== RECORDED DATA ==
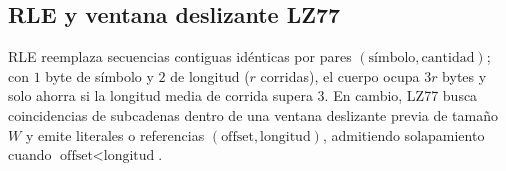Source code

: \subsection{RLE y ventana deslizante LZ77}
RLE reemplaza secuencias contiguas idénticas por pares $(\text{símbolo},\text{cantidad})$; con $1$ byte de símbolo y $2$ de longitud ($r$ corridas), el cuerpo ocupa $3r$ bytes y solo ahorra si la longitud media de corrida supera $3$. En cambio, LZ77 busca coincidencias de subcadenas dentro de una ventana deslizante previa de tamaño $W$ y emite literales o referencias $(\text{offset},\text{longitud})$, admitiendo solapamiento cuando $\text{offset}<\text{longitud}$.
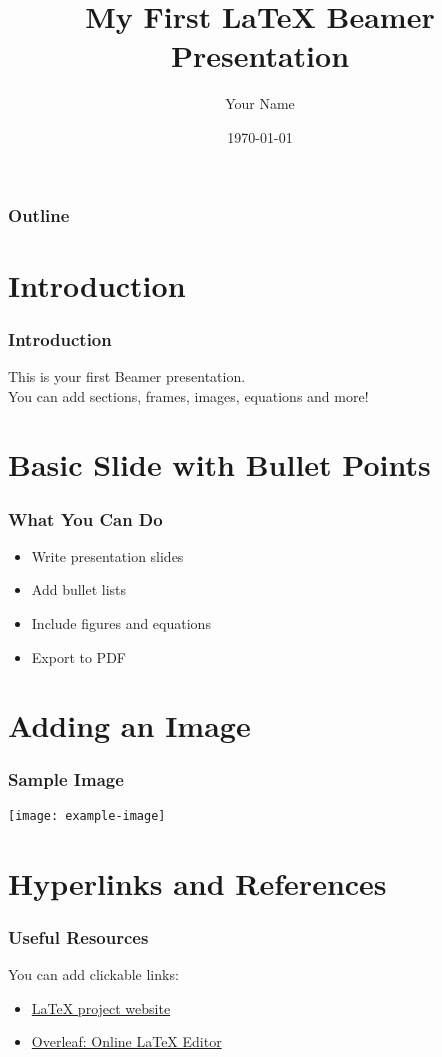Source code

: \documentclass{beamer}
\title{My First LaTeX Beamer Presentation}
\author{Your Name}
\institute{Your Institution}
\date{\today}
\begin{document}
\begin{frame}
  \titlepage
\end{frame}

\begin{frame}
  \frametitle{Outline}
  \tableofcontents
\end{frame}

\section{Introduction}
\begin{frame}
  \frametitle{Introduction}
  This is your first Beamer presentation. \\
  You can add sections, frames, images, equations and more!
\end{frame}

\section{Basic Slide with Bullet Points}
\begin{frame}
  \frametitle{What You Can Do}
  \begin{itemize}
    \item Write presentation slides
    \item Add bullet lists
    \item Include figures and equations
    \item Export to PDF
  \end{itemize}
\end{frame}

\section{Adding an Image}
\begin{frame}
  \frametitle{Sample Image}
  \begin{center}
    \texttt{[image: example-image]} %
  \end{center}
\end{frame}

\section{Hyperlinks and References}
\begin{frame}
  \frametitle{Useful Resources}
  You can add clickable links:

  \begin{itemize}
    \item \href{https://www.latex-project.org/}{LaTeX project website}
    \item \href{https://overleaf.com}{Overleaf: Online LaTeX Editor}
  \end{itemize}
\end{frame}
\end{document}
===
Would you reproduce each line of the material exactly, omitting the images?

# WRITTEN ANSWER
Source code

: \subsection{RLE y ventana deslizante LZ77}
RLE reemplaza secuencias contiguas idénticas por pares $(\text{símbolo},\text{cantidad})$; con $1$ byte de símbolo y $2$ de longitud ($r$ corridas), el cuerpo ocupa $3r$ bytes y solo ahorra si la longitud media de corrida supera $3$. En cambio, LZ77 busca coincidencias de subcadenas dentro de una ventana deslizante previa de tamaño $W$ y emite literales o referencias $(\text{offset},\text{longitud})$, admitiendo solapamiento cuando $\text{offset}<\text{longitud}$.
Source code

: \documentclass{beamer}
\title{My First LaTeX Beamer Presentation}
\author{Your Name}
\institute{Your Institution}
\date{\today}
\begin{document}
\begin{frame}
  \titlepage
\end{frame}

\begin{frame}
  \frametitle{Outline}
  \tableofcontents
\end{frame}

\section{Introduction}
\begin{frame}
  \frametitle{Introduction}
  This is your first Beamer presentation. \\
  You can add sections, frames, images, equations and more!
\end{frame}

\section{Basic Slide with Bullet Points}
\begin{frame}
  \frametitle{What You Can Do}
  \begin{itemize}
    \item Write presentation slides
    \item Add bullet lists
    \item Include figures and equations
    \item Export to PDF
  \end{itemize}
\end{frame}

\section{Adding an Image}
\begin{frame}
  \frametitle{Sample Image}
  \begin{center}
    \texttt{[image: example-image]} %
  \end{center}
\end{frame}

\section{Hyperlinks and References}
\begin{frame}
  \frametitle{Useful Resources}
  You can add clickable links:

  \begin{itemize}
    \item \href{https://www.latex-project.org/}{LaTeX project website}
    \item \href{https://overleaf.com}{Overleaf: Online LaTeX Editor}
  \end{itemize}
\end{frame}
\end{document}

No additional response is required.